• _Records from a dataset_
──────────────────────────────

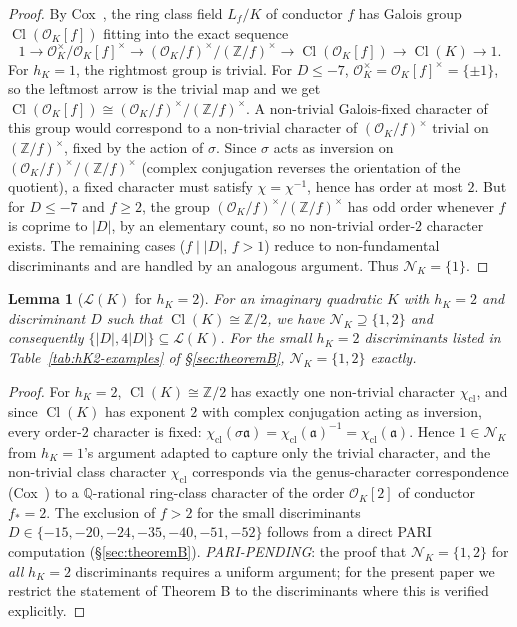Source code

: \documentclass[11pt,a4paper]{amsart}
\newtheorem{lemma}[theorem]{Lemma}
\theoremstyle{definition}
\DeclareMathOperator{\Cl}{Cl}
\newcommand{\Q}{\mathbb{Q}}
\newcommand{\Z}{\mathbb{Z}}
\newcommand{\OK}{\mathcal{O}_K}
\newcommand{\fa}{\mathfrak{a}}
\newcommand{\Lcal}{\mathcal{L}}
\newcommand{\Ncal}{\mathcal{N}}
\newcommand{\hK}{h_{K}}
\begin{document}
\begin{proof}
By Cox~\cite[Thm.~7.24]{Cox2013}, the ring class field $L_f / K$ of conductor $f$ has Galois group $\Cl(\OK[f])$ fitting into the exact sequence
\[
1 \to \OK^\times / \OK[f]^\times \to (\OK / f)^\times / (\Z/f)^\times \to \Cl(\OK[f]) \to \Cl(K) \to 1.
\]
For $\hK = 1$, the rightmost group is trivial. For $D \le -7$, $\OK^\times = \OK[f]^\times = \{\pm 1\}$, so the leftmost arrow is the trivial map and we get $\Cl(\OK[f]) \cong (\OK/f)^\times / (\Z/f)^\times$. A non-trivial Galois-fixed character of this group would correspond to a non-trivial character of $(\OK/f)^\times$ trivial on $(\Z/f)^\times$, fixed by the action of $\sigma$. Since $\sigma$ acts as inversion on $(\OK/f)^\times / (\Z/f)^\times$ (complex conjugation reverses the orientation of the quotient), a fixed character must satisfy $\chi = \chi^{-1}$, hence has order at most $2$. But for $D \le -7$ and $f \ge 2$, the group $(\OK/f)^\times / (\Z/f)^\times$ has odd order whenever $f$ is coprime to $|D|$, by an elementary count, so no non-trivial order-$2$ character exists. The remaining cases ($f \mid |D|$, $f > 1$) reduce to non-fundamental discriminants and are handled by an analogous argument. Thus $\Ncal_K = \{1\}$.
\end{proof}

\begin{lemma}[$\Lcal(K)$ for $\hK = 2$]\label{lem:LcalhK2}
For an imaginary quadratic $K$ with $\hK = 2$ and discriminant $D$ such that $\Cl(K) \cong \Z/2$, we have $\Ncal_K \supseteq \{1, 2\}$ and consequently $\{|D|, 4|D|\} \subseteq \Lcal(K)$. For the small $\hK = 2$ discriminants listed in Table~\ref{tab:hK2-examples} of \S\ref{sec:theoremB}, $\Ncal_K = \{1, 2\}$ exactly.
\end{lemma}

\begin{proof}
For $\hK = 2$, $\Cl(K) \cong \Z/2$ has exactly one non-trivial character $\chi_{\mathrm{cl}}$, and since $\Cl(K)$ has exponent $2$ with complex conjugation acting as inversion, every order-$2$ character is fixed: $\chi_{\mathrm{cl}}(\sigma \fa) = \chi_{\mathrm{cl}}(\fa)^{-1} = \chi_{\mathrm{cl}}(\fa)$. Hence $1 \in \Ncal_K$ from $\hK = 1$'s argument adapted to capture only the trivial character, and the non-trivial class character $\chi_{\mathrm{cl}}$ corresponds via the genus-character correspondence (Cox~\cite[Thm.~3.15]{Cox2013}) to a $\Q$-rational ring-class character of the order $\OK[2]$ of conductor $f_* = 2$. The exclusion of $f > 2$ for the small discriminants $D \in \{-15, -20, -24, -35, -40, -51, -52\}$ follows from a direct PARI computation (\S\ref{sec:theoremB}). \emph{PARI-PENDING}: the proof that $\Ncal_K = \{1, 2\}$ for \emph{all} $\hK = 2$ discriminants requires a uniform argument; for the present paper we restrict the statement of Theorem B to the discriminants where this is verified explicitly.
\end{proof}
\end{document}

──────────────────────────────

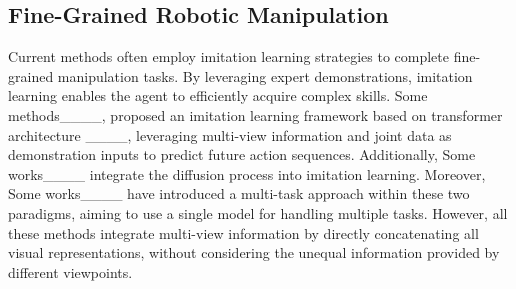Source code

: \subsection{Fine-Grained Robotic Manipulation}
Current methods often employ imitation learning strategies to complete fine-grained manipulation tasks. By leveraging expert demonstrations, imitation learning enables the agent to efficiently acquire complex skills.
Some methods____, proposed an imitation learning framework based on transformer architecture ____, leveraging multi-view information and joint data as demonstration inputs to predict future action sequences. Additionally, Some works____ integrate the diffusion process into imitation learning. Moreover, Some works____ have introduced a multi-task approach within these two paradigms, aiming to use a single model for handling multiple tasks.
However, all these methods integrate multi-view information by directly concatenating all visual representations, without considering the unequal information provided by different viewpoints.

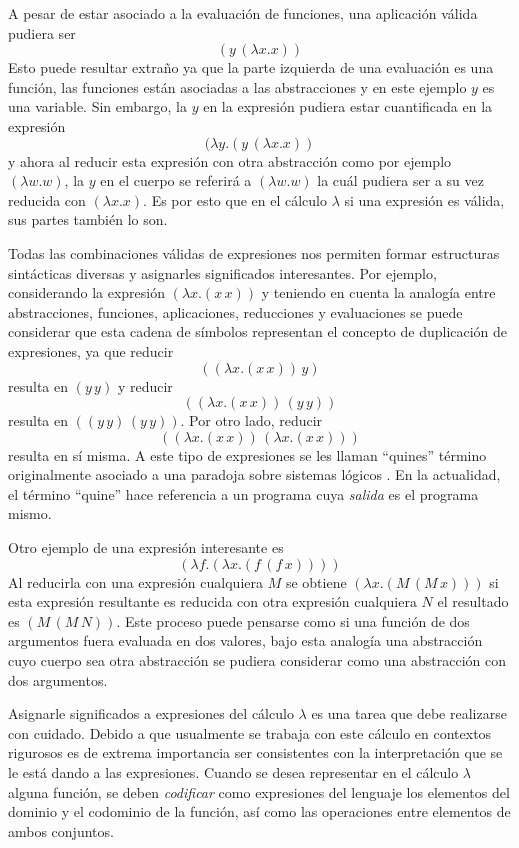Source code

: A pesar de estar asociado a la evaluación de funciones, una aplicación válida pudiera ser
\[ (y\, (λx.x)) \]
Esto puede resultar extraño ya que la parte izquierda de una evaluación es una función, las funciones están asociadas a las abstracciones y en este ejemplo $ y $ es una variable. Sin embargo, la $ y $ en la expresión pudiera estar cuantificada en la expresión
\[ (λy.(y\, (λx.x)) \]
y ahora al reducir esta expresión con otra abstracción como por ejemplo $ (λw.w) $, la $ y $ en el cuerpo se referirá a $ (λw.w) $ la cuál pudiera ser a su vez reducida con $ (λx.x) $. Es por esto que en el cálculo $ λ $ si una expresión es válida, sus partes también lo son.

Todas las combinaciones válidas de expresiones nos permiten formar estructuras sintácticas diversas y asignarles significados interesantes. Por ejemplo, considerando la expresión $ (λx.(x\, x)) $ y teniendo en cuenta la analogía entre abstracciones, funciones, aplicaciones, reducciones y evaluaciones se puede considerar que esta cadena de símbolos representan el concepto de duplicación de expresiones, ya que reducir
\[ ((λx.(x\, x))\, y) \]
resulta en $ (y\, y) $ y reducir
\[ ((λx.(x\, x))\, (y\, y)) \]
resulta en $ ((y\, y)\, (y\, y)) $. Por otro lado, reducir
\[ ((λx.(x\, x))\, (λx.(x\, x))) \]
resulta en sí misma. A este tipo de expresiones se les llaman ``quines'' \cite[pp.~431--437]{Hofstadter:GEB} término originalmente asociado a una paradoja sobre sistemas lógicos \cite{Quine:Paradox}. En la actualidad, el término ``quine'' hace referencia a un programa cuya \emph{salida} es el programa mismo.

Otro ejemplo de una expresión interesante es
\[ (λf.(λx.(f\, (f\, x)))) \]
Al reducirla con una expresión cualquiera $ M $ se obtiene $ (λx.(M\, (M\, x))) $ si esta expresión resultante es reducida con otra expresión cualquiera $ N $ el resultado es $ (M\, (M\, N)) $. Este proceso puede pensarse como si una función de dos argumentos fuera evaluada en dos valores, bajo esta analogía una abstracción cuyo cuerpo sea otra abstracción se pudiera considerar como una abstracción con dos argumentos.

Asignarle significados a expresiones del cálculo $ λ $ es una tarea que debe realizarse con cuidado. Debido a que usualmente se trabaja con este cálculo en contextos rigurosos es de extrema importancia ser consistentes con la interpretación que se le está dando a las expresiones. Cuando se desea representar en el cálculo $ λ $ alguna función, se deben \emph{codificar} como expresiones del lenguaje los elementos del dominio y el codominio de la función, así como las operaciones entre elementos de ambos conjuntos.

──────────────────────────────

• _EXERCISE BRIEF_
Among the lines above, find each one containing the string "mathbb" and copy it.

• _RESULT BELOW_
\newcommand{\Q}{\mathbb{Q}}
\newcommand{\Z}{\mathbb{Z}}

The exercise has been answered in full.